It might be because "just plain browser" got a very bad name back in the IE vs Firefox wars, and so everyone ran for the shelter of frameworks as protection against all the unimplemented and half-/buggily-implemented browser stuff? And now that "framework first" mentality has stuck?
just utterly insane things like, there's no builtin functions (or at least not sensibly named, easy to find ones) to test whether an object is an array, is Null or not, fallbacks for Null handling, vanilla 'sort' is DESTRUCTIVE, yeeeeagh. Things that, if you're doing database-query type stuff, you just don't want anywhere near your code.
It *hasn't* been fixed. Or rather, the dangerous, unsafe stuff is still there right alongside the correct stuff.
So, much better to never trust the builtins, just indirect everything through a different namespace. Otherwise for every single method call you have to go 'is this one of the good ones? or the evil ones?' and you'll occasionally get it wrong.
I can (and am looking at right now) run an entire emulated BBC Model B Computer running a BASIC adventure game in the browser... except there's no way of saving the game because, shrug, browsers aren't allowed to write to the local filesystem. Even just to one designated file selected manually by an out-of-browser 'file open' dialog box.
I guess I'm getting my information from nobody ever using it! Like, for instance, Tiddlywiki writing a whole baroque EXE plus plugin system to implement saving!
So it's there and it works? Cross browsers? And we can save files in it? And remember the file name across browser invocations?
like I wouldn't mind if, eg, I had to manually associate any given URL with a local folder, and then it couldn't ever access anything outside that folder (unless I manually accessed the file navigation UI, which the browser wouldn't be able to fake). I think I could cope with that level of manual intervention and I think that would give enough security maybe?
@natecull @teleclimber see i am a bit of a radical and i think fundamentally filesystems are a bad idea and if we can avoid ever using them we should. the main reason we are still kinda forced into using them is it’s the only non limited way we have of sharing information between systems, so if someone forward thinking like apple stops us from having a “real” file system it can feel like handcuffs when we want to get data in or out.
I wouldn't, in principle, be *completely* against replacing filesystems, with some kind of object store, as long as
1) I can still preserve my data as readable and transferrable to other media on a timeframe of at least several decades
2) access to my data is not gated through any Internet-connected entity.

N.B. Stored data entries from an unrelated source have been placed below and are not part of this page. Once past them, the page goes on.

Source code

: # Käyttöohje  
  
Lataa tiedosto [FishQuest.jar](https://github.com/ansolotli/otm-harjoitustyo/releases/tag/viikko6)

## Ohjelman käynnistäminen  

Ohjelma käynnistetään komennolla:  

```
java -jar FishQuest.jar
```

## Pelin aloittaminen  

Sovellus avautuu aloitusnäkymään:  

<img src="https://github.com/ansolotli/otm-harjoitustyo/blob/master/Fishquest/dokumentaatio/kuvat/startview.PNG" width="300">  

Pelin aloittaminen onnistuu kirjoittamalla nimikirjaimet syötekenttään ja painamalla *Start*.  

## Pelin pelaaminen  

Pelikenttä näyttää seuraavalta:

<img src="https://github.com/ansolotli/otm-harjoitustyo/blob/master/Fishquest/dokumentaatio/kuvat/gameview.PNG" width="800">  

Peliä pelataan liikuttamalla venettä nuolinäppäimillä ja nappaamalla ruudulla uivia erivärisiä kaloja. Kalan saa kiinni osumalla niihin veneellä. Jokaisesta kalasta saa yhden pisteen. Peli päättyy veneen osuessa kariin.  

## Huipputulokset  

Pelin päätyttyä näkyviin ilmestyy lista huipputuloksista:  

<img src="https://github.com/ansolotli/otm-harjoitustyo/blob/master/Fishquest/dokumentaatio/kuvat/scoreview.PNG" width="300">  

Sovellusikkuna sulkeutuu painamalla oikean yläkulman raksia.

I want the right to have my data stay physically local to my machine, and the right to copy and move it onto physical media.
@natecull @teleclimber the appealing thing about a file is that it’s a fucking thing. humans can deal with fucking things. we can’t as easily deal with giant webs of interdependant references, as i’ve seen you musing about.
the mac classic file system was really something though. each file could have a blob of data in it, sure, as you expect, but each one also had a database associated with it. if you’re an app developer you could just write to that database, and that’s your “file”
@natecull @teleclimber so you could really split the concept of “file system” into two peices: the physical inplementation, and the UI that presents users with “things”, and the list of affordances those things permit. the physical implementation of the thing doesn’t really need to be a stream of bytes.
Agreed, a stream of bytes is not very wonderful, it forces every program to be its own from-scratch parser, which is a hassle and a security nightmare.
I wonder though if we could do something like I'm suggesting (eg: gather up all the external references and bundle them together) for object-soup systems. I feel like it would solve a lot of issues we currently have with package management, version control, etc. The same pattern happens again and again.
@natecull @teleclimber i feel like maybe this was the missed lesson of smalltalk’s OOP. not that I’ve used it, but i think the idea was an “object” was supposed to be “the fucking thing”, and that you should be able to expect to pick up an object, stick it in an entirely foreign system, and have it just fucking work without it complsining about missing libraries. that the boundary of the object is message passing, not binary or lexical linkages. like the js worker api.
But of course it turned out that an object always relied on a whole bunch of other objects, and there was no way for objects to 'literally contain' other objects other than just referring to them. So we got all sorts of non-object metaphors for 'containment'. Modules, libraries, packages, projects...
you could do all that same stuff in a single process of course, but if it’s possible to just passively reference something, you definitely will, instead of designing a protocol for communication with the thing using messages.